Oppure potrebbe esserci un revival degli anni 20s, di nuovo un salto nel passato.

Ma forse questo non dipenderà da cosa uscirà, ma da cosa la gente sarà disposta a seguire, da come sarà il futuro, da come lo si vivrà.

I tempi si riflettono sulle produzioni, quello che tutti immaginano credono temono sperano, si riflette su quanto è prodotto, su quale film o serie TV avrà successo e quale verra dimenticata.

Quello che viene prodetto, sia esso un film, un libro o qualunque altra cosa, può essere fatta male o bene, ma solo se è in sintonia con il sentire dei tempi può essere accettata, capita, apprezzata o anche respinta, e non ignorata.

Piccolo esempio da un argomento "crepuscolare"...
L'umanità vede strane cose nei cieli dalla notte dei tempi, ma solo nel 1947 aveva la capacità di creare capire comprendere, un concetto come ufo o disco volante e, tutto quello che comportava.

Non prima.

Così solo vedere cosa avrà successo dirà se ci sarà tempo per nuove frontiere o solo per vecchi confini, oppure se verra un nuovo corso che spazzerà ogni cosa per far posto ad un diverso modo di sognare o temere il futuro.

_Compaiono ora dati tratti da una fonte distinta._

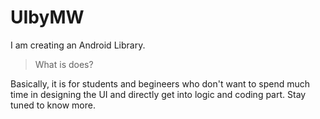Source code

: # UIbyMW
I am creating an Android Library.
> What is does?

Basically, it is for students and begineers who don't want to spend much time in designing the UI and directly get into logic and coding part. 
Stay tuned to know more.
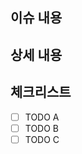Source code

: ## 이슈 내용

<!--- 기능에 대한 요약 설명을 작성해 주세요. -->

## 상세 내용

<!--- 기능 추가와 관련된 상세 내용을 작성해 주세요. -->

## 체크리스트

- [ ] TODO A
- [ ] TODO B
- [ ] TODO C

E visto che siamo in tema, ecco una profezia sull'orticello di casa.

Basta guardare cosa si vede in TV per avere un'idea delle tendenze della gente che vive in quel posto. questo perché TV cinema e altri media sono il riflesso di una nazione, di chi ci vive, e quello che si nota qui è una gran voglia di guardarsi alle spalle, di tornare indietro ai bei tempi felici.

I bei tempi felici.

Quando si arriva a pensare questo c'è sempre un problema, un grosso problema.

E non è un caso che i generi fantastici, non realistici, non verosimili, siano schifati da questa nazione.
Questo schifo, questo rigetto è la cartina di tornasole di quello che si stà vivendo.

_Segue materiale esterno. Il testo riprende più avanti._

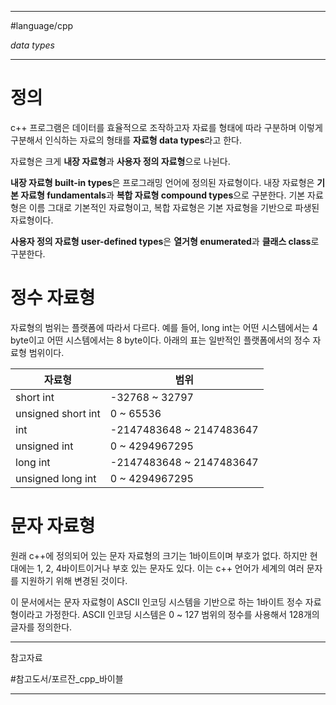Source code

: 
---

#language/cpp 

_data types_

---

# 정의

c++ 프로그램은 데이터를 효율적으로 조작하고자 자료를 형태에 따라 구분하며 이렇게 구분해서 인식하는 자료의 형태를 **자료형 data types**라고 한다.

자료형은 크게 **내장 자료형**과 **사용자 정의 자료형**으로 나뉜다.

**내장 자료형 built-in types**은 프로그래밍 언어에 정의된 자료형이다. 내장 자료형은 **기본 자료형 fundamentals**과 **복합 자료형 compound types**으로 구분한다. 기본 자료형은 이름 그대로 기본적인 자료형이고, 복합 자료형은 기본 자료형을 기반으로 파생된 자료형이다.

**사용자 정의 자료형 user-defined types**은 **열거형 enumerated**과 **클래스 class**로 구분한다.

# 정수 자료형

자료형의 범위는 플랫폼에 따라서 다르다. 예를 들어, long int는 어떤 시스템에서는 4 byte이고 어떤 시스템에서는 8 byte이다. 아래의 표는 일반적인 플랫폼에서의 정수 자료형 범위이다.

| 자료형             | 범위                     |
| ------------------ | ------------------------ |
| short int          | -32768 ~ 32797           |
| unsigned short int | 0 ~ 65536                |
| int                | -2147483648 ~ 2147483647 |
| unsigned int       | 0 ~ 4294967295           |
| long int           | -2147483648 ~ 2147483647 |
| unsigned long int  | 0 ~ 4294967295           |

# 문자 자료형

원래 c++에 정의되어 있는 문자 자료형의 크기는 1바이트이며 부호가 없다. 하지만 현대에는 1, 2, 4바이트이거나 부호 있는 문자도 있다. 이는 c++ 언어가 세계의 여러 문자를 지원하기 위해 변경된  것이다.

이 문서에서는 문자 자료형이 ASCII 인코딩 시스템을 기반으로 하는 1바이트 정수 자료형이라고 가정한다. ASCII 인코딩 시스템은 0 ~ 127 범위의 정수를 사용해서 128개의 글자를 정의한다.

---

참고자료

#참고도서/포르잔_cpp_바이블 

---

Un paese in cui le soluzioni sembrano [e saranno] i vecchi slogan di ieri, con le stesse vecchie bandiere, mentre nascosti tra le pieghe degli eventi, ci sono [saranno] gli stessi suggeritori di sempre.

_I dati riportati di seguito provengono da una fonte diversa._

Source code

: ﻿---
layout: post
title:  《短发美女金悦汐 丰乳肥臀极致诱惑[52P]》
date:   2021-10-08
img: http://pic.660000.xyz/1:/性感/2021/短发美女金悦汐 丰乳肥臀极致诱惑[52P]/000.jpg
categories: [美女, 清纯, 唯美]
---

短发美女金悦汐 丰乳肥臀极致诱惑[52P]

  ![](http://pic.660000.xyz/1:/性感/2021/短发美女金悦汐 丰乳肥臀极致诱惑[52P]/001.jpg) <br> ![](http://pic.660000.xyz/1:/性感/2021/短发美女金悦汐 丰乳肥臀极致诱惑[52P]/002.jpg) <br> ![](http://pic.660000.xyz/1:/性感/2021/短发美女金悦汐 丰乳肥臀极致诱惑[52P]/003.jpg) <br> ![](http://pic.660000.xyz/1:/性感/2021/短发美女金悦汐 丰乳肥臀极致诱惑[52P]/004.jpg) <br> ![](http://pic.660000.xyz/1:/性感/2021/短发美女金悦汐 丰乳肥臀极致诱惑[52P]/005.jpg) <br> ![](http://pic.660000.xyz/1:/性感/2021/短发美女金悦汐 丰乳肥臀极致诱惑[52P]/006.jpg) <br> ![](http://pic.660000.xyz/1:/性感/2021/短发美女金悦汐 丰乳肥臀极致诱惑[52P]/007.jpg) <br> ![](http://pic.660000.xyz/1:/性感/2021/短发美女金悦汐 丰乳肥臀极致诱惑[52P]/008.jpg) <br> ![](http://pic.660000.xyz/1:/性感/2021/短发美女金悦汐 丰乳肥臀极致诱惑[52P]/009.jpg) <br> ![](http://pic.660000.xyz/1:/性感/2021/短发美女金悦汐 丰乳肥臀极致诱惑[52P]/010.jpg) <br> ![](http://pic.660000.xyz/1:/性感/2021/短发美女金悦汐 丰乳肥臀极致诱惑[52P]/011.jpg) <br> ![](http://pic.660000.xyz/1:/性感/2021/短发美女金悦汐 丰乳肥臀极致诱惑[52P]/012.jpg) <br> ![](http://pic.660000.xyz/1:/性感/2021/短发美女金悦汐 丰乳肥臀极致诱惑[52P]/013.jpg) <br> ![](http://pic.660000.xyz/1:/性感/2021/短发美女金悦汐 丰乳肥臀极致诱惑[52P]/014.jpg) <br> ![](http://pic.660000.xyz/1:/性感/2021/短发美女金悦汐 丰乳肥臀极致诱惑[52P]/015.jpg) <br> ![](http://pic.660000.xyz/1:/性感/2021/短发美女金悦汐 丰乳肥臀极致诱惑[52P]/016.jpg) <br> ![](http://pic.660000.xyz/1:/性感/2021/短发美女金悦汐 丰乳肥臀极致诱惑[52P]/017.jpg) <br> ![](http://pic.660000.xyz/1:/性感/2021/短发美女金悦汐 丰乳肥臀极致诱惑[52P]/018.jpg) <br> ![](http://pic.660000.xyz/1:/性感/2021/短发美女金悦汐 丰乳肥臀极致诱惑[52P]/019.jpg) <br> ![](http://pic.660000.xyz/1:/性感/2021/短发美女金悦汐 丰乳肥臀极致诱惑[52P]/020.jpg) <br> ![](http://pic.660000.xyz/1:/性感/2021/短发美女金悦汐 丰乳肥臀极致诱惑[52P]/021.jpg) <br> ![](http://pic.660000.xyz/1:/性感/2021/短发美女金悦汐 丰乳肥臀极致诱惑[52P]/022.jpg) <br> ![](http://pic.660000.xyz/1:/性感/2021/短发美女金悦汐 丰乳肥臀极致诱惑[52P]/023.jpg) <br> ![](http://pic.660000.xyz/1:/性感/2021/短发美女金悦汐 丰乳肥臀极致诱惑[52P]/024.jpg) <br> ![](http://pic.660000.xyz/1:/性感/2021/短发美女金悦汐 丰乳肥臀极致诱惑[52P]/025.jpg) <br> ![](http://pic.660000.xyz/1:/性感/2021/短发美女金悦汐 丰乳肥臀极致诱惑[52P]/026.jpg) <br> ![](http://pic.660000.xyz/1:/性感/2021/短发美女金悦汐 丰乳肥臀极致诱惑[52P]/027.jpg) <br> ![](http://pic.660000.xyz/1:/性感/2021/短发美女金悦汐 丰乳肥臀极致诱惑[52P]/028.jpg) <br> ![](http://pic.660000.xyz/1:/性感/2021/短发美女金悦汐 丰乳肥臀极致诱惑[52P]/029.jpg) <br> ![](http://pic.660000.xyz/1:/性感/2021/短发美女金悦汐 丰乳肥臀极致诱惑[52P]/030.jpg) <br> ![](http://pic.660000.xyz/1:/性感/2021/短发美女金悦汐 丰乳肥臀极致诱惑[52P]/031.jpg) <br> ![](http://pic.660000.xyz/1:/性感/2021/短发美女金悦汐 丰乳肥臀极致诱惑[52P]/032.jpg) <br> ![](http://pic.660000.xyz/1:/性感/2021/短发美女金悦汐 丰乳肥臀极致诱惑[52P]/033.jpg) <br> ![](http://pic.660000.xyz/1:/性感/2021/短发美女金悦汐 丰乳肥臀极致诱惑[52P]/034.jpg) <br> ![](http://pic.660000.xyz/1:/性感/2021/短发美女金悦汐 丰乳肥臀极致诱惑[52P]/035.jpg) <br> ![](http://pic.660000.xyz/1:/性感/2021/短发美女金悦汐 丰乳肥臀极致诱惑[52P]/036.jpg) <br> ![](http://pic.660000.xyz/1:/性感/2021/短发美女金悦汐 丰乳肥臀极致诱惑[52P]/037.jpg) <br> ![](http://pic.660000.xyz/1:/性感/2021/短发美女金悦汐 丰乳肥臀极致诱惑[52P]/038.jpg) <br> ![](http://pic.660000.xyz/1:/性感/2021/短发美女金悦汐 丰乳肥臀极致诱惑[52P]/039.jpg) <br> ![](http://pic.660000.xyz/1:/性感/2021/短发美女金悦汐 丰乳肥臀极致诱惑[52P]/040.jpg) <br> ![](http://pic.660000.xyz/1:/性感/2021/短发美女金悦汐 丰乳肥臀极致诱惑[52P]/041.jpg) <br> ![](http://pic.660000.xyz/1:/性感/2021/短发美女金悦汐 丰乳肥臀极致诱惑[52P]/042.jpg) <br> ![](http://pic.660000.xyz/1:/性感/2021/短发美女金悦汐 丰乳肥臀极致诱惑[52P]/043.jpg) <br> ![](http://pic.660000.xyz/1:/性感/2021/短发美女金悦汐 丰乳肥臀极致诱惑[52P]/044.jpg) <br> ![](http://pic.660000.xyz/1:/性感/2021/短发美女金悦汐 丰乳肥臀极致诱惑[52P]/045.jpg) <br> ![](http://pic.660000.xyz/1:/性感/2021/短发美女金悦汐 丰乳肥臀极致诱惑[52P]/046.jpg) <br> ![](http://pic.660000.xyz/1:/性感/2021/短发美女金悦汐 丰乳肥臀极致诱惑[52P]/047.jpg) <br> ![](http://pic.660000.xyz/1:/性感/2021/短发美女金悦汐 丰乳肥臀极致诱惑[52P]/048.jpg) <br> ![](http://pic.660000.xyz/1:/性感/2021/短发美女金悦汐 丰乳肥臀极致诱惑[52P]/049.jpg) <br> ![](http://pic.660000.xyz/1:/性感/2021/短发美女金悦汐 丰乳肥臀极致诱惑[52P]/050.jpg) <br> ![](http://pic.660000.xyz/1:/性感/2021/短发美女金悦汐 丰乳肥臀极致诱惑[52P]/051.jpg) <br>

Ah, giusto il tempo per inserire in questo post da "paura e delirio" un piccolo accenno al 21 Dicembre 2012... non c'entra nulla, o forse si... 

Bill Watterson

 

[1]Remake a questo punto scontati e inutili. per quel che vale il mio giudizio, zero, per me quella serie è finita. Non starò a seguirla per 25anni in attesa del suo nuovo reboot. Forse sarebbe molto meglio definire Prometheus come un [colossale] errore di percorso, scaraventandolo fuori dalla continuity della serie, ci sarebbe ancora moltissimo da raccontare.
Oppure no, in fondo non si può piacere a tutti.
[2]Fringe è una bella serie, e chi non l'apprezza che maya lo colga.